突然「+2」から始まる見慣れない番号から着信があると、多くの方は「海外から?」「詐欺かも?」と身構えてしまいます。結論として、表示が「+」で始まる番号は国際電話の形式である可能性が高く、予定がない場合は慎重に扱うべきです。ここでは、まず「+2」が何を意味するのか、番号の読み方と混同しやすいポイントを押さえて、不安の正体を言語化していきます。

+2はどの地域に割り当てられているか

国際電話の番号は、先頭に「+」が付き、その後ろに国や地域を示す「国番号(カントリーコード)」が続きます。国番号は世界で一意に割り当てられており、どこから発信されている “形式上の地域” を示します。

「+2」で始まる国番号帯は、主にアフリカ地域に割り当てられていることで知られています。つまり、着信表示が「+2……」となっている場合、形式上はアフリカ方面の国番号帯である可能性が高い、という読み方になります。

ただし、ここで注意したいのは「国番号が示すのは、必ずしも発信者の居場所そのものではない」という点です。現代では、次のような事情で「番号の見た目」と「実際の発信者」が一致しないことがあります。

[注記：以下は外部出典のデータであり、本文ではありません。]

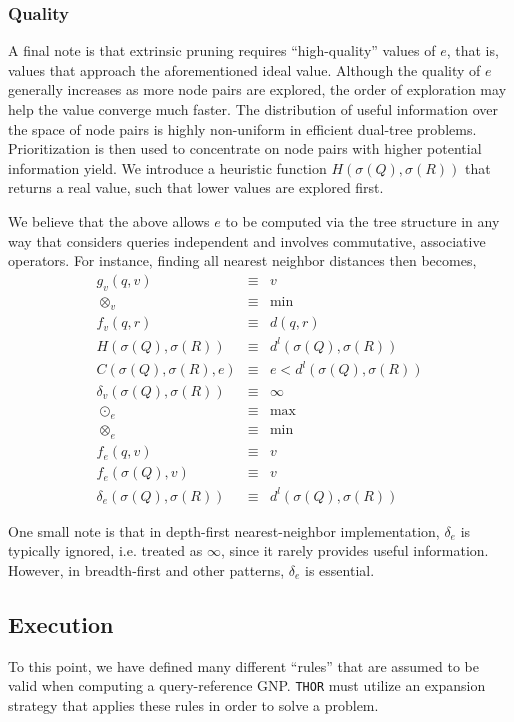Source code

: \documentclass[twoside,leqno,twocolumn]{article}
\newcommand{\THOR}{{{\tt THOR}} }
\newcommand{\summary}{\delta}
\newcommand{\mysubsub}[1]{\subsubsection{#1} }
\newcommand{\lo}[1]{#1^{l}}
\newcommand{\distlo}{\lo{d}}
\newcommand{\dist}[2]{d(#1,#2)}
\newcommand{\nameop}[2]{{\scriptstyle\:}#1_{\!#2}}
\newcommand{\myop}[1]{\nameop{\otimes}{#1}}
\newcommand{\letterqr}{v}
\newcommand{\inqr}{v}
\newcommand{\opqr}{\myop{\letterqr}}
\newcommand{\fqr}{f_{\!\letterqr}}
\newcommand{\gqr}{g_{\!\letterqr}}
\newcommand{\letterqrv}{v}
\newcommand{\deltaqrv}{\summary_{\!\letterqrv}}
\newcommand{\lettermu}{e}
\newcommand{\inmu}{e}
\newcommand{\outopmu}{\:\odot_{\!\lettermu}\:}
\newcommand{\opmu}{\myop{\lettermu}}
\newcommand{\fmu}{f_{\!\lettermu}}
\newcommand{\fmuv}{f_{\!\lettermu}}
\newcommand{\deltamu}{\summary_{\!\lettermu}}
\newcommand{\canprunemu}{C}
\newcommand{\heurqr}{H}
\newcommand{\outstat}{\sigma}
\begin{document}
\mysubsub{Quality}
A final note is that extrinsic pruning requires ``high-quality'' values of $\inmu$, that is, values that approach the aforementioned ideal value.
Although the quality of $\lettermu$ generally increases as more node pairs are explored, the order of exploration may help the value converge much faster.
The distribution of useful information over the space of node pairs is highly non-uniform in efficient dual-tree problems.
Prioritization is then used to concentrate on node pairs with higher potential information yield.
We introduce a heuristic function $\heurqr(\outstat(Q),\outstat(R))$ that returns a real value, such that lower values are explored first.

We believe that the above allows $\lettermu$ to be computed via the tree structure in any way that considers queries independent and involves commutative, associative operators.
For instance, finding all nearest neighbor distances then becomes,
\begin{eqnarray*}
\gqr(q, \inqr) &\equiv& \inqr
\\
\opqr &\equiv& \min
\\
\fqr(q,r) &\equiv& \dist{q}{r}
\\
\heurqr(\outstat(Q),\outstat(R)) &\equiv& \distlo(\outstat(Q), \outstat(R))
\\
\canprunemu(\outstat(Q), \outstat(R), \lettermu)
 &\equiv& \lettermu < \distlo(\outstat(Q), \outstat(R))
\\
\deltaqrv(\outstat(Q),\outstat(R)) &\equiv& \infty
\\
\outopmu &\equiv& \max
\\
\opmu &\equiv& \min
\\
\fmu(q, \letterqr) &\equiv& \letterqr
\\
\fmuv(\outstat(Q), \letterqrv) &\equiv& \letterqrv
\\
\deltamu(\outstat(Q),\outstat(R)) &\equiv& \distlo(\outstat(Q),\outstat(R))
\end{eqnarray*}

\noindent One small note is that in depth-first nearest-neighbor implementation, $\deltamu$ is typically ignored, i.e. treated as $\infty$, since it rarely provides useful information.
However, in breadth-first and other patterns, $\deltamu$ is essential.

\subsection{Execution}

To this point, we have defined many different ``rules'' that are assumed to be valid when computing a query-reference GNP.
\THOR must utilize an expansion strategy that applies these rules in order to solve a problem.
\end{document}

  • 海外番号を取得できる通話アプリやクラウドPBXの普及

  • 転送電話やコールバック型サービスの悪用

  • 発信者番号の表示を変えて見せる手口が疑われるケース

  • 海外拠点のある業者が、海外番号で一括発信しているケース

このため、「+2だから危険」「+2だから安全」と短絡的に決めず、自分にとって“その国から連絡が来る合理性があるか”で判断するのが現実的です。合理性がなければ、出ない・折り返さない・ブロックが最も安全側の行動になります。

+2の代表的な国番号例と見分けのコツ

「+2」の後ろに続く数字をもう少し見ると、国をより具体的に推測できます。たとえば次のような国番号が知られています(網羅ではなく代表例です)。

  • +20:エジプト

  • +212:モロッコ

  • +213:アルジェリア

  • +216:チュニジア

  • +218:リビア

  • +220:ガンビア

  • +221:セネガル

  • +233:ガーナ

  • +234:ナイジェリア

  • +251:エチオピア

  • +254:ケニア

  • +255:タンザニア

  • +256:ウガンダ

  • +27:南アフリカ

ここでの「見分けのコツ」は、国を当てること自体ではなく、自分の状況と照らして“連絡が来る筋があるか”を確認する材料にすることです。たとえば、以下に当てはまるなら、+2からの着信にも一応の理由が成立し得ます。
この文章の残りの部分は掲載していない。